Readings are hyperlinked. Simply hover over the passage or click Morning/Evening Reading (email version).

Morning Readings:

Pray Psalm 116 | Read Romans 10

  • Praying the Psalms: Read slowly. Take note of words and phrases. Bring them before the Lord in prayer and personalize the passage as you pray.
  • NT Context: The letter to the Romans is a piece of exuberant and passionate thinking. This is the glorious life of the mind enlisted in the service of God. Paul takes the well-witnessed and devoutly believed fact of the life, death, and resurrection of Jesus of Nazareth and thinks through its implications. How does it happen that in the death and resurrection of Jesus, world history took a new direction, and at the same moment the life of every man, woman, and child on the planet was eternally affected? What is God up to? What does it mean that Jesus “saves”? What’s behind all this, and where is it going? Meditate on the passage, noting a few words or a phrase that stood out. Take them to God in prayer.

Evening Readings:

Pray Psalm 117 | Read Numbers 11

  • OT Context: “The book of Numbers plunges us into the mess of growing up. The pages in this section of the biblical story give us a realistic feel for what is involved in being included in the people of God, which is to say, a human community that honors God, lives out love and justice in daily affairs, learns how to deal with sin in oneself and others, and follows God’s commands into a future of blessing. And all this without illusions. The Bible, our primary text for showing us what it means to be a human being created by God and called to a life of obedient faith and sacrificial love, nowhere suggests that life is simple or even “natural.” We need a lot of help.Wise discipline is required in becoming a people of God. Reflect on the passage. Who was the original audience, and what was their situation? How is that relevant to you today?

Sermon Devo

Over the next few months our sermon series will explore who God is and what it means for us as His Creation to know Him. Each day this devo will tread along a variety of paths connected to the week’s theme in Knowing God.Consider this your invitation to come along for the ride as we head into the wilds of coming to know and experience God’s person and grace. 

Read: Isaiah 44:6

The doctrine of the Trinity is an essential part of Christian belief. You cannot call yourself a Christian without affirming this belief. But it’s not an easy teaching to understanding, so if you have ever wondered why Christians believe this and where in Scripture we get this doctrine, then look no further than J.I. Packer’s classic explanation in which he tells us,

The Old Testament constantly insists that there is only one God, the self-revealed Creator, who must be worshiped and loved exclusively.1 The New Testament agrees2 but speaks of three personal agents, Father, Son, and Holy Spirit, working together in the manner of a team to bring about salvation.3 

The historic formulation of the Trinity (derived from the Latin word trinitas, meaning “threeness”) seeks to circumscribe and safeguard this mystery (not explain it; that is beyond us), and it confronts us with perhaps the most difficult thought that the human mind has ever been asked to handle. It is not easy; but it is true.

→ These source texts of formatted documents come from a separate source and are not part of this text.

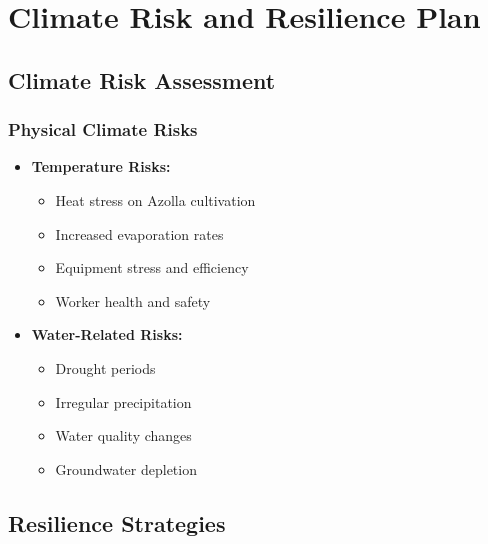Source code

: \section{Climate Risk and Resilience Plan}

\subsection{Climate Risk Assessment}

\subsubsection{Physical Climate Risks}
\begin{itemize}
    \item \textbf{Temperature Risks:}
    \begin{itemize}
        \item Heat stress on Azolla cultivation
        \item Increased evaporation rates
        \item Equipment stress and efficiency
        \item Worker health and safety
    \end{itemize}
    
    \item \textbf{Water-Related Risks:}
    \begin{itemize}
        \item Drought periods
        \item Irregular precipitation
        \item Water quality changes
        \item Groundwater depletion
    \end{itemize}
\end{itemize}

\subsection{Resilience Strategies}

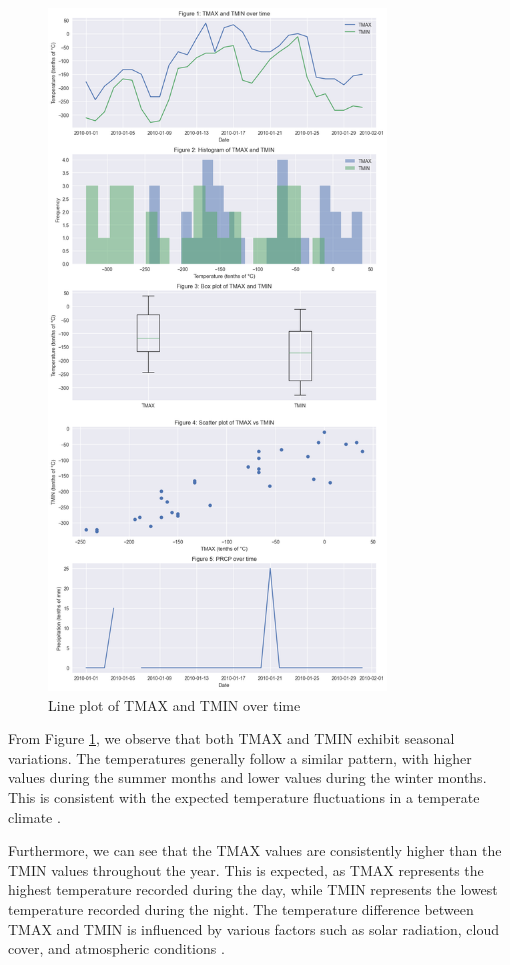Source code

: \documentclass{article}
\begin{document}
\begin{figure}[h]
  \centering
  \includegraphics[width=0.8\textwidth]{figure_0.png}
  \caption{Line plot of TMAX and TMIN over time}
  \label{fig:temp_over_time}
\end{figure}

From Figure \ref{fig:temp_over_time}, we observe that both TMAX and TMIN exhibit seasonal variations. The temperatures generally follow a similar pattern, with higher values during the summer months and lower values during the winter months. This is consistent with the expected temperature fluctuations in a temperate climate \cite{smith2010climate}.

Furthermore, we can see that the TMAX values are consistently higher than the TMIN values throughout the year. This is expected, as TMAX represents the highest temperature recorded during the day, while TMIN represents the lowest temperature recorded during the night. The temperature difference between TMAX and TMIN is influenced by various factors such as solar radiation, cloud cover, and atmospheric conditions \cite{miller2012principles}.
\end{document}
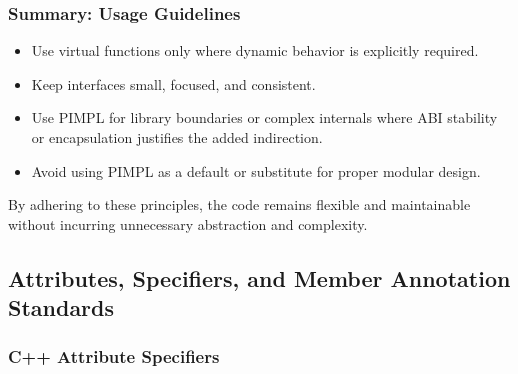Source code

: \subsubsection{Summary: Usage Guidelines}

\begin{itemize}\itemsep0em
    \item Use virtual functions only where dynamic behavior is explicitly required.
    \item Keep interfaces small, focused, and consistent.
    \item Use PIMPL for library boundaries or complex internals where ABI stability or encapsulation justifies the added indirection.
    \item Avoid using PIMPL as a default or substitute for proper modular design.
\end{itemize}

By adhering to these principles, the code remains flexible and maintainable without incurring unnecessary abstraction and complexity.








\subsection{Attributes, Specifiers, and Member Annotation Standards}

\subsubsection*{C++ Attribute Specifiers}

The doctrine springs from the facts that the New Testament historians report, and from the revelatory teaching that, humanly speaking, grew out of these facts. Jesus, who prayed to his Father and taught his disciples to do the same, convinced them that he was personally divine, and belief in his divinity and in the rightness of offering him worship and prayer is basic to New Testament faith.4

Jesus promised to send another Paraclete (he himself having been the first one), and Paraclete signifies a many-sided personal ministry as counselor, advocate, helper, comforter, ally, supporter.5 This other Paraclete, who came at Pentecost to fulfill this promised ministry, was the Holy Spirit, recognized from the start as a third divine person: to lie to him, said Peter not long after Pentecost, is to lie to God.6

So Christ prescribed baptism “in the name (singular: one God, one name) of the Father and of the Son and of the Holy Spirit”—the three persons who are the one God to whom Christians commit themselves.7 So we meet the three persons in the account of Jesus’ own baptism: the Father acknowledged the Son, and the Spirit showed his presence in the Son’s life and ministry.8 So we read the trinitarian blessing of 2 Corinthians 13:14, and the prayer for grace and peace from the Father, the Spirit, and Jesus Christ in Revelation 1:4-5 (would John have put the Spirit between the Father and the Son if he had not regarded the Spirit as divine in the same sense as they are?). 

These are some of the more striking examples of the trinitarian outlook and emphasis of the New Testament. Though the technical language of historic trinitarianism is not found there, trinitarian faith and thinking are present throughout its pages, and in that sense the Trinity must be acknowledged as a biblical doctrine: an eternal truth about God which, though never explicit in the Old Testament, is plain and clear in the New.”

Now what do we do with all of that? Theologian Michael Reeves suggests that the doctrine of the Trinity is what shapes our experience of life in Christ.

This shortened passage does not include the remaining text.